WebSense, which spotted the attack, asserts that Google search results show more than 1.5 million URLs have a link with the same URL structure as the initial attack and that more than 500,000 URLs have a script link to lizamoon.com.
LizaMoon is a large campaign meant to infect a large number of URLs at once, Darian Lewis, cyber security technical manager at Cyveillance, told TechNewsWorld.
Lizamoon.com is the first domain WebSense saw, on Tuesday, that had the script.
The so-called LizaMoon attack launches a traditional fake antivirus scam — you know, those scams that offer a free scan of your PC and then tell you it’s infected and urge you to pay some money and click on a link to download an antivirus (AV) software package.
The attack is still going on.
“My researchers are very heavily involved in digging more into this,” WebSense spokesperson Matthew Mors told TechNewsWorld.
Only about 40 percent of antivirus engines are able to detect the rogue AV software that’s downloaded in the attack, according to VirusTotal.
Computer users should take the usual safety precautions — patch their operating systems and security applications, be very careful when visiting websites, and avoid clicking on links in websites.
They should also avoid clicking on embedded links or opening attachments in their emails unless they can establish who sent them and that they know the sender.
LizaMooning the User
The rogue AV software the attack installs is called “Windows Stability Center,” WebSense says.
A free copy of the software is downloaded onto victims’ PCs. It then tells victims their PCs are infected and asks them to pay for the full version of the software in order to fix those problems.
This is a very traditional rogue AV scam, WebSense says.
Apparently five distinct URLs launching the attack have been discovered so far, Cyveillance’s Lewis said.
All of them point to “a small number of IP servers which are currently being watched very closely,” he added.

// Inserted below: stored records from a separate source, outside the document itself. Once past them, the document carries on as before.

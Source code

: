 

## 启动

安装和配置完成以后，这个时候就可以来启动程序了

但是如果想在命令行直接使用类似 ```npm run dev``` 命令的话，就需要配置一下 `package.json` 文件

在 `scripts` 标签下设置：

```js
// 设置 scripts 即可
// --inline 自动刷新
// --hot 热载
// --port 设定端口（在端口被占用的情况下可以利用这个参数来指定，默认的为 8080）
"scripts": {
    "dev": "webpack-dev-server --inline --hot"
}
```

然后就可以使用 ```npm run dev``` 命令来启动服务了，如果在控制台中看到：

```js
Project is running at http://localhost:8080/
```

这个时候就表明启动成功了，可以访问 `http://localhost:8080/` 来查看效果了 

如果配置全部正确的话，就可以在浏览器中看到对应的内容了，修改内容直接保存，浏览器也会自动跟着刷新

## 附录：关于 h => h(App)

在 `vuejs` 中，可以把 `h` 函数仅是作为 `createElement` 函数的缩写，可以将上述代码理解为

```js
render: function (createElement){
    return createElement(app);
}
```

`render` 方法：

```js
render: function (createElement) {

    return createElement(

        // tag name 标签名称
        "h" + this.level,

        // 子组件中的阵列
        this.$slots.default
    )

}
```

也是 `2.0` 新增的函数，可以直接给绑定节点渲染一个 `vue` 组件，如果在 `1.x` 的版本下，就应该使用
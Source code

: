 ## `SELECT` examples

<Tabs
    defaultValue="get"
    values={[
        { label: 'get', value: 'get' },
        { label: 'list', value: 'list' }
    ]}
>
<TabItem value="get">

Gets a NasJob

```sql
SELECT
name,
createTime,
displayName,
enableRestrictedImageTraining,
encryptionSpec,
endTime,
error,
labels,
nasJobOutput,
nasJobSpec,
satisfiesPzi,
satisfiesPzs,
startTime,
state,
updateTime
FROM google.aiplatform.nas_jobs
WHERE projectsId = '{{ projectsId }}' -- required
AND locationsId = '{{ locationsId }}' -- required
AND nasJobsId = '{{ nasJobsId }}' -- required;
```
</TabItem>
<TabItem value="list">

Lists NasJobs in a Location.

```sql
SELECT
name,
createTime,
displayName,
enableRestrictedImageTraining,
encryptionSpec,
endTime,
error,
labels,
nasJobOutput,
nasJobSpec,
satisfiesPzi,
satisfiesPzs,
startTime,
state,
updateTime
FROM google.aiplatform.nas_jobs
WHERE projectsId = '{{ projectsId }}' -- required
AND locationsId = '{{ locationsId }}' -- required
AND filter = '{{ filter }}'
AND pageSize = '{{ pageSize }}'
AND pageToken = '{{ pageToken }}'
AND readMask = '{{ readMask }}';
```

They all appear to be in the Ukraine or Russia, Lewis stated.
Until the rogue AV package is fully analyzed, it won’t be known whether other sites are involved and in what capacity, Lewis disclosed.
Nothing New Under the AV Sun
This LizaMoon attack is several months old, Mary Landesman, senior security research at Cisco, told TechNewsWorld.
“A total of 47 malware domains have been observed during the seven months this attack has been going on,” Landesman said.
The LizaMoon domain was added to the malware list March 25, probably because a single high-profile website had been compromised, Landesman pointed out.
iTunes Escapes but Windows SQL Server Gets Dinged
So far, WebSense has received reports that Microsoft SQL Server 2003 and 2005 have been hit by the attack.
However, the flaw doesn’t lie in those platforms, WebSense said. It’s more likely that there are vulnerabilities in the Web systems used by the sites propagating the attacks, such as outdated content management systems and blog systems, WebSense surmises.
Several iTunes URLs may have been compromised, WebSense says. However, that hasn’t led to any computer infections because of the way iTunes works.
iTunes encodes the script tags, which means the scripts don’t execute on users’ computers, WebSense said.
Apple did not respond to requests for comment by press time.
Antivirus Vendors Caught Napping?
Only 17 out of 43 antivirus packages checked by the VirusTotal community detect the rogue AV package downloaded in the LizaMoon attack. That’s roughly 40 percent. Are antivirus vendors asleep on their feet? If so, why are consumers paying for protection?
Many antivirus engines are simply slow to respond to zero-day attacks, Cyveillance’s Lewis explained.
This could be due to several factors — the time needed for analysis, the generation of signatures and their distribution to clients, perhaps, Lewis suggested. Or it could be that AV vendors are bogged under a backlog of work.
“What is clear, though, is that, while AV is necessary, it is not sufficient protection against the newest attacks,” Lewis concluded.